(MATERIAL SHOWN Opens)
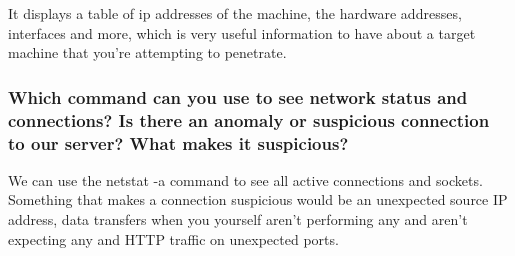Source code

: It displays a table of ip addresses of the machine, the hardware addresses, interfaces and more, which is very useful information to have about a target machine that you're attempting to penetrate.

\subsubsection{Which command can you use to see network status and connections? Is there an anomaly or suspicious connection to our server? What makes it suspicious?}
We can use the netstat -a command to see all active connections and sockets. Something that makes a connection suspicious would be an unexpected source IP address, data transfers when you yourself aren't performing any and aren't expecting any and HTTP traffic on unexpected ports.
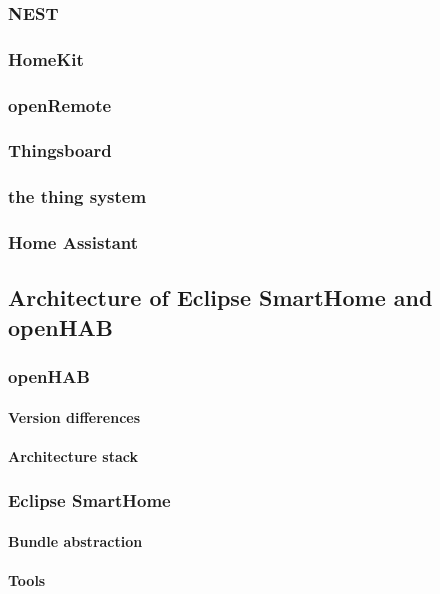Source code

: \documentclass[12pt]{article}
\begin{document}
\subsubsection{NEST}
\subsubsection{HomeKit}
\subsubsection{openRemote}
\subsubsection{Thingsboard}
\subsubsection{the thing system}
\subsubsection{Home Assistant}

\subsection{Architecture of Eclipse SmartHome and openHAB}

\subsubsection{openHAB}
\paragraph{Version differences}
\paragraph{Architecture stack}

\subsubsection{Eclipse SmartHome}
\paragraph{Bundle abstraction}
\paragraph{Tools}
\end{document}
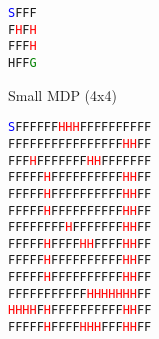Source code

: \documentclass[letter]{article}
\begin{document}
\begin{figure}
    \centering
    \begin{subfigure}{.5\textwidth}
        \centering
        \texttt{\textcolor{blue}{S}FFF}\\
        \texttt{F\textcolor{red}{H}F\textcolor{red}{H}}\\
        \texttt{FFF\textcolor{red}{H}}\\
        \texttt{HFF\textcolor{green}{G}}
        \caption{Small MDP (4x4)}
        \label{fig1:smallmdp}
      \end{subfigure}%
    \begin{subfigure}{.5\textwidth}
      \centering
      \centering
      \texttt{\textcolor{blue}{S}FFFFFF\textcolor{red}{H}\textcolor{red}{H}\textcolor{red}{H}FFFFFFFFFF}\\
      \texttt{FFFFFFFFFFFFFFFF\textcolor{red}{H}\textcolor{red}{H}FF}\\
      \texttt{FFF\textcolor{red}{H}FFFFFFF\textcolor{red}{H}\textcolor{red}{H}FFFFFFF}\\
      \texttt{FFFFF\textcolor{red}{H}FFFFFFFFFF\textcolor{red}{H}\textcolor{red}{H}FF}\\
      \texttt{FFFFF\textcolor{red}{H}FFFFFFFFFF\textcolor{red}{H}\textcolor{red}{H}FF}\\
      \texttt{FFFFF\textcolor{red}{H}FFFFFFFFFF\textcolor{red}{H}\textcolor{red}{H}FF}\\
      \texttt{FFFFFFFF\textcolor{red}{H}FFFFFFF\textcolor{red}{H}\textcolor{red}{H}FF}\\
      \texttt{FFFFF\textcolor{red}{H}FFFF\textcolor{red}{H}\textcolor{red}{H}FFFF\textcolor{red}{H}\textcolor{red}{H}FF}\\
      \texttt{FFFFF\textcolor{red}{H}FFFFFFFFFF\textcolor{red}{H}\textcolor{red}{H}FF}\\
      \texttt{FFFFF\textcolor{red}{H}FFFFFFFFFF\textcolor{red}{H}\textcolor{red}{H}FF}\\
      \texttt{FFFFFFFFFFF\textcolor{red}{H}\textcolor{red}{H}\textcolor{red}{H}\textcolor{red}{H}\textcolor{red}{H}\textcolor{red}{H}\textcolor{red}{H}FF}\\
      \texttt{\textcolor{red}{H}\textcolor{red}{H}\textcolor{red}{H}\textcolor{red}{H}F\textcolor{red}{H}FFFFFFFFFF\textcolor{red}{H}\textcolor{red}{H}FF}\\
      \texttt{FFFFF\textcolor{red}{H}FFFF\textcolor{red}{H}\textcolor{red}{H}\textcolor{red}{H}FFF\textcolor{red}{H}\textcolor{red}{H}FF}\\

\end{subfigure}
\end{figure}
\end{document}
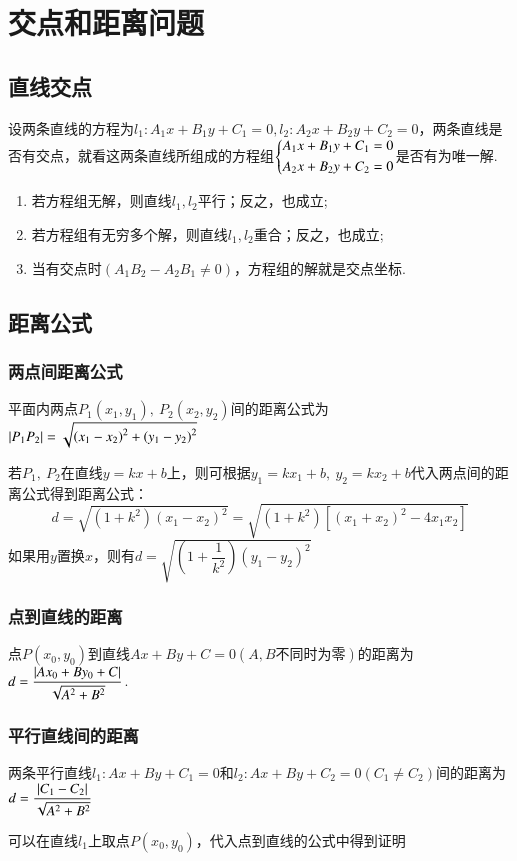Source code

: \documentclass{BHCexam}
\begin{document}
\section{交点和距离问题} 
\subsection{直线交点}
设两条直线的方程为$ l_1:A_1x+B_1y+C_1=0,l_2:A_2x+B_2y+C_2=0 $，两条直线是否有交点，就看这两条直线所组成的方程组$\begin{dcases}
A_1x+B_1y+C_1=0\\A_2x+B_2y+C_2=0
\end{dcases}$是否有为唯一解.
\begin{enumerate}[1)]
\item 若方程组无解，则直线$ l_1,l_2 $平行；反之，也成立;
\item 若方程组有无穷多个解，则直线$ l_1,l_2 $重合；反之，也成立;
\item 当有交点时$\left( A_1B_2-A_2B_1\ne0 \right)$，方程组的解就是交点坐标.
\end{enumerate}
\subsection{距离公式}
\subsubsection{两点间距离公式}
平面内两点$ P_1(x_1,y_1) ,\ P_2(x_2,y_2)$间的距离公式为$ \left| P_1P_2 \right|=\sqrt{\left(x_1-x_2\right)^2+\left(y_1-y_2\right)^2} $\par 
{\kaishu 若$ P_1,\ P_2 $在直线$ y=kx+b $上，则可根据$ y_1=kx_1+b,\ y_2=kx_2+b $代入两点间的距离公式得到距离公式：\[d=\sqrt{\left(1+k^2\right)\left(x_1-x_2\right)^2}=\sqrt{\left(1+k^2\right)\left[\left(x_1+x_2\right)^2-4x_1x_2\right]}\]
如果用$ y $置换$ x $，则有$ d=\sqrt{\left(1+\dfrac{1}{k^2}\right)(y_1-y_2)^2} $}

\subsubsection{点到直线的距离}
点$ P(x_0,y_0) $到直线$ Ax+By+C=0 (A,B\text{不同时为零})$的距离为$ d=\dfrac{\left| Ax_0+By_0+C \right|}{\sqrt{A^2+B^2}} $.
\subsubsection{平行直线间的距离}
两条平行直线$l_1: Ax+By+C_1=0 $和$l_2: Ax+By+C_2=0 (C_1\ne C_2)$间的距离为$ d=\dfrac{\left| C_1-C_2 \right|}{\sqrt{A^2+B^2}} $\par
{\kaishu 可以在直线$ l_1 $上取点$ P(x_0,y_0) $，代入点到直线的公式中得到证明}
  
\end{document}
(MATERIAL SHOWN Closes)
HOW TO COMPLETE THIS TASK: Count the lines of the material above that contain the string "subfigure". Write nothing but the count.

EXERCISE RESPONSE: 4